After advances in technology and aircraft design led to the evolution of planes that could fly faster than the speed of sound, the air passenger service industry of the time thought of the possibilities for introducing supersonic airliners for commercial flights. Only two designs became feasible enough for the work: the Soviet Tupolev Tu-144 and the British-French Concorde. The former served as an airliner for three years (1975-78) before being reduced to cargo and scientific use, while the latter was active from 1976 to 2003. There were issues regarding both planes, ranging from unhealthy sonic booms to fuel emission fallout.
While no aircraft manufacturer has delved seriously into new large-scale supersonic transport ideas since, American company Aerion is scaling down the concept with the intent to create business jets that fly faster than sound. CNN tells us that in order to step up their development of the AS2 supersonic business jet that is the cornerstone of their business, they are starting work on their new global headquarters, Aerian Park located in Melbourne, Florida. Aerion Corporation plans to complete enough of their HQ in time for the start of production for the AS2, slated in 2023.
At more than 110 acres, Aerian Park is a combination campus for research and design, plus manufacturing and interior completion hub. With its close proximity to Orlando Melbourne International Airport, any aircraft rolling out of Aerion’s factory will be ready to fly, and by 2026 the company hopes to provide no less than 675 high-paying jobs at Aerian Park in the local area. Construction costs are estimated at around $300 million, gathered via capital investment.
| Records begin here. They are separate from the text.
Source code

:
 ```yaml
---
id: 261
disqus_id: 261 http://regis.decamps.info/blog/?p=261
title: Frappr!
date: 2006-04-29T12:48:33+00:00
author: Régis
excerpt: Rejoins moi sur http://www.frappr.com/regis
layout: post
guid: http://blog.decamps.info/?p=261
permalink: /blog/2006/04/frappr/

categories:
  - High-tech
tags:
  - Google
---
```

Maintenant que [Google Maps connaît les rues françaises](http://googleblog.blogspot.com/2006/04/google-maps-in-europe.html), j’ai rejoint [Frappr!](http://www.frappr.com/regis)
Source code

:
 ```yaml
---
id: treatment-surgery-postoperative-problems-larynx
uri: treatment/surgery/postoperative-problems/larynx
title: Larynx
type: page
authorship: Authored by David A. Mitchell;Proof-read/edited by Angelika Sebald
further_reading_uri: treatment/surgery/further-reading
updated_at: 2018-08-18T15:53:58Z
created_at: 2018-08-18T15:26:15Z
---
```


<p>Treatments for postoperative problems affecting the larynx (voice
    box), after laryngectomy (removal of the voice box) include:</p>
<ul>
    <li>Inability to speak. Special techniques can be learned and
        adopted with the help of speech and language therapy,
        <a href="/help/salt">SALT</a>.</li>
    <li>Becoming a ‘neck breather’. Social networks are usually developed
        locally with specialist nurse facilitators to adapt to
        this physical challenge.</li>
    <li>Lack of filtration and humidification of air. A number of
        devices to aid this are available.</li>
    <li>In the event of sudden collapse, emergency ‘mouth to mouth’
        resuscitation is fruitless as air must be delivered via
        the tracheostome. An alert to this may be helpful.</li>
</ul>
The crux of Aerion’s existence is the AS2, originating in 2004 as the SBJ (literally “supersonic business jet”) design, before being updated to its current form by 2014. With a capacity of 8-12 passengers, the AS2 can reach supersonic speeds of up to Mach 1.4 (above 1,000 mph). At that speed, it could cross the Atlantic from New York to London in 4 and-a-half hours. Each aircraft has a $120 million price tag, with Aerion already having a production backlog of 300 AS2 orders to be delivered in 10 years.
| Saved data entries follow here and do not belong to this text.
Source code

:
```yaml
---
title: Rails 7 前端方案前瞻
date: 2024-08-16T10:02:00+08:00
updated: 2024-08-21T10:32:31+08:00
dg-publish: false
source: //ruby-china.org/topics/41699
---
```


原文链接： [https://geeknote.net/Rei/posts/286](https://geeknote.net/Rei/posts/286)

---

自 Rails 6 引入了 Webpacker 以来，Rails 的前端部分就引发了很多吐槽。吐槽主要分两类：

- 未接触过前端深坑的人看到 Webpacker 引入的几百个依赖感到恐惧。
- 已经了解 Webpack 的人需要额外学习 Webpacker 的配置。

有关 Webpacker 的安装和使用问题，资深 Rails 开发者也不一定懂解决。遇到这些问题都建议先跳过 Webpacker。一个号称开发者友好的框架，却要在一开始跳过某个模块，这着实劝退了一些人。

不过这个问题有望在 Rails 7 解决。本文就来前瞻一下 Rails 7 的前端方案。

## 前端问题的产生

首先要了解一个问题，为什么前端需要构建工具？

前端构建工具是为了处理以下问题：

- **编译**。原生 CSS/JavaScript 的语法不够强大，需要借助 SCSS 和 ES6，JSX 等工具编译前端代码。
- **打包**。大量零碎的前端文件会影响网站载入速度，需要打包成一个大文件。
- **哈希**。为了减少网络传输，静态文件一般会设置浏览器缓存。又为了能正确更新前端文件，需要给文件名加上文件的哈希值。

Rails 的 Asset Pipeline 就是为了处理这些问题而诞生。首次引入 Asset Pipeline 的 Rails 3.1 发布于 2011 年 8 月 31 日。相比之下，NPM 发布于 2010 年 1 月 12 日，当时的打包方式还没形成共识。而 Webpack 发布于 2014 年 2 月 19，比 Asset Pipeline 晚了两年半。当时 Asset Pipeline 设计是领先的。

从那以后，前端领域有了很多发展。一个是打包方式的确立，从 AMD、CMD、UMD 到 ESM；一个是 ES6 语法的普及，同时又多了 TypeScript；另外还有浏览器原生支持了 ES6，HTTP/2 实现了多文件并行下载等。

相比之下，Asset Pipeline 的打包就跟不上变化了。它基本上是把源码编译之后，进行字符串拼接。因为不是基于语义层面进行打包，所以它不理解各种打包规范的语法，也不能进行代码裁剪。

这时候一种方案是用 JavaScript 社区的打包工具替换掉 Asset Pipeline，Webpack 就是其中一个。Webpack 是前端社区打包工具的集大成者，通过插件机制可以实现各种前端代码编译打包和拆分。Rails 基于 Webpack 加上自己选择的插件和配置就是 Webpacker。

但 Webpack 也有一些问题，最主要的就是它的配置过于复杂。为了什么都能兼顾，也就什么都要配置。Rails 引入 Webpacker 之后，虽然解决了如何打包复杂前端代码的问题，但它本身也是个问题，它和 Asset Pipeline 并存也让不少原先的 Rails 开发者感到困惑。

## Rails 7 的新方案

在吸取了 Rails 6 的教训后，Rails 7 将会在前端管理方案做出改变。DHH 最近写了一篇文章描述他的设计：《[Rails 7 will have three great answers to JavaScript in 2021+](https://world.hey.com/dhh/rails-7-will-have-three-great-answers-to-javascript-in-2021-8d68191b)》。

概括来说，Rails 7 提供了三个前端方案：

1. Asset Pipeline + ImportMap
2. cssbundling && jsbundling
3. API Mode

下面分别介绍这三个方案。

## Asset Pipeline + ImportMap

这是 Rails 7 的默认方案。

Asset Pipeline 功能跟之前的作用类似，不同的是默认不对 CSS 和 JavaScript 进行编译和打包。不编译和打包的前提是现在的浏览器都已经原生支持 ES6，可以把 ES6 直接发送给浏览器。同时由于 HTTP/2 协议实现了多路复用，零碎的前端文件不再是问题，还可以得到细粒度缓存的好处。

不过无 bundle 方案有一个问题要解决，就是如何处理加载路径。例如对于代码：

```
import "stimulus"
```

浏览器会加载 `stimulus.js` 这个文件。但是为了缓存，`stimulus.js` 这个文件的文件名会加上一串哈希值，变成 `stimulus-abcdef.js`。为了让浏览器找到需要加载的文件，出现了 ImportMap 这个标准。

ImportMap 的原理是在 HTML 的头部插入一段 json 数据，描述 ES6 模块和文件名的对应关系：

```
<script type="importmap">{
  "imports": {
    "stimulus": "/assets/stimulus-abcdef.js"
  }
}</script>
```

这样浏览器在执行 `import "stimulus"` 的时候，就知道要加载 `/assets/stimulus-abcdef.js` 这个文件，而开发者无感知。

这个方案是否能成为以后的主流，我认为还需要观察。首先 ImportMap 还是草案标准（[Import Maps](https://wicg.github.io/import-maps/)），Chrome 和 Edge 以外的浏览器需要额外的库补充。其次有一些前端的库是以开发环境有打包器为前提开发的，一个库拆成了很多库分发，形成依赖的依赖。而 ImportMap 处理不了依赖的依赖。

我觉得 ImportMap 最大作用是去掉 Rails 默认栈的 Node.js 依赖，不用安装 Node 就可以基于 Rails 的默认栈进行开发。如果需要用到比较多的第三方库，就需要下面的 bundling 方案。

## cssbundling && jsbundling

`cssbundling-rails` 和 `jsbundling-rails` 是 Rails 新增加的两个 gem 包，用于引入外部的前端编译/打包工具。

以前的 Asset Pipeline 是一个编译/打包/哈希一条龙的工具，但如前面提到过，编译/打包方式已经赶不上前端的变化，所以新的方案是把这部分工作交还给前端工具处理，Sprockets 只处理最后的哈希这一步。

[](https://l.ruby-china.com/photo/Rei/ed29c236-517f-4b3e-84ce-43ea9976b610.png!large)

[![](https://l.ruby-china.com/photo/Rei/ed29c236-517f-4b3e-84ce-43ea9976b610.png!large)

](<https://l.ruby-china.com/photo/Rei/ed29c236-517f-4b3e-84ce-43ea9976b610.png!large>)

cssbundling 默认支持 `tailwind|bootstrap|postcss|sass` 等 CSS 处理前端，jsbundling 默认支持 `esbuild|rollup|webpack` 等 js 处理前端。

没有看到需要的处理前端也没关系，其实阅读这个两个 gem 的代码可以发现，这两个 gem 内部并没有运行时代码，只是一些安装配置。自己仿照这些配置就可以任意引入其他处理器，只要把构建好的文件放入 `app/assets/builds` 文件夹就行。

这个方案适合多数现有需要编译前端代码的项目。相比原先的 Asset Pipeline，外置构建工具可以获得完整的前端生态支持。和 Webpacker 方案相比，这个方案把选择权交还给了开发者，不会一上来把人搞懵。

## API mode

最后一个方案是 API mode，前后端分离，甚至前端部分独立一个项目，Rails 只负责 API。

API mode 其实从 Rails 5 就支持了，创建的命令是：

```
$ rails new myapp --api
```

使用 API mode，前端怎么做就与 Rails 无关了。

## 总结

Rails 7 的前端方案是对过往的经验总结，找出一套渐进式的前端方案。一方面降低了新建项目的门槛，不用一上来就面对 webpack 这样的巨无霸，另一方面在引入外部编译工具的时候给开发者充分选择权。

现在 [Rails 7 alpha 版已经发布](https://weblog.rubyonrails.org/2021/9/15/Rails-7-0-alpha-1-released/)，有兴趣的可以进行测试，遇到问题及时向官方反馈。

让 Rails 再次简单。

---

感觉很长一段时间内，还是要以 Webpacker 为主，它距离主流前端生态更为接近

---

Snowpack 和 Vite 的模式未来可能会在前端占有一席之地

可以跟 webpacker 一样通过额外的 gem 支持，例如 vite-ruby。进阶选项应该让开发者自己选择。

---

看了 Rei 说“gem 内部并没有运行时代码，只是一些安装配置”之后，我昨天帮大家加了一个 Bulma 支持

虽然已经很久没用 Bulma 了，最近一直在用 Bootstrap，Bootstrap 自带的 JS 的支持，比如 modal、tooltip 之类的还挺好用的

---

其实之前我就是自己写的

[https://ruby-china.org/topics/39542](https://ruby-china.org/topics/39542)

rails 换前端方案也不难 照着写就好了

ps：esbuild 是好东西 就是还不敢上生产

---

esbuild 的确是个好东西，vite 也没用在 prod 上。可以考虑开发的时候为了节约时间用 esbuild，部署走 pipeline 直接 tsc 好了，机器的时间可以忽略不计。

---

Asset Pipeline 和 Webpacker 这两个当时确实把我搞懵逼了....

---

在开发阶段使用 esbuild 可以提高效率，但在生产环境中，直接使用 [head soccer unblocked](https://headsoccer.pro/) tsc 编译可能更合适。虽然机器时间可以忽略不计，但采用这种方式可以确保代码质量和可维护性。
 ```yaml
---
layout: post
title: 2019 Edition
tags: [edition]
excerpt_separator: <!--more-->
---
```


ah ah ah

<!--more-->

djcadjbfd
According to Aerion chairman, president and CEO Tom vice, the hefty asking price for their AS2 supersonic jet will pay itself in terms of time saved in shorter flights plus lower fuel-burn thanks to its highly-efficient General Electric Affinity engines. There will be no environmental damage at the level of Concorde’s operation years ago. Aerion sees the AS2 flying for tests by 2024, with market availability following next by 2026.